→ **TASK TO CARRY OUT**
Write out exactly the lines running from the one with "Tools for Dev</h1>" to the last line of the entries, keeping both the first and the last.

→ **INPUT DATA**
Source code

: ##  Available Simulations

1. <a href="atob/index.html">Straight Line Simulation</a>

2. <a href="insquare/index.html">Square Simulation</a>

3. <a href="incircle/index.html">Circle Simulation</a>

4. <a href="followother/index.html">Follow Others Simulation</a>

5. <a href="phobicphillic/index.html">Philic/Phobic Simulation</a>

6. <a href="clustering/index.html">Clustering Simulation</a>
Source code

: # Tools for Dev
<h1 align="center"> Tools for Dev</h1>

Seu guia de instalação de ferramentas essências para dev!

→ **EXERCISE RESPONSE**
<h1 align="center"> Tools for Dev</h1>

Seu guia de instalação de ferramentas essências para dev!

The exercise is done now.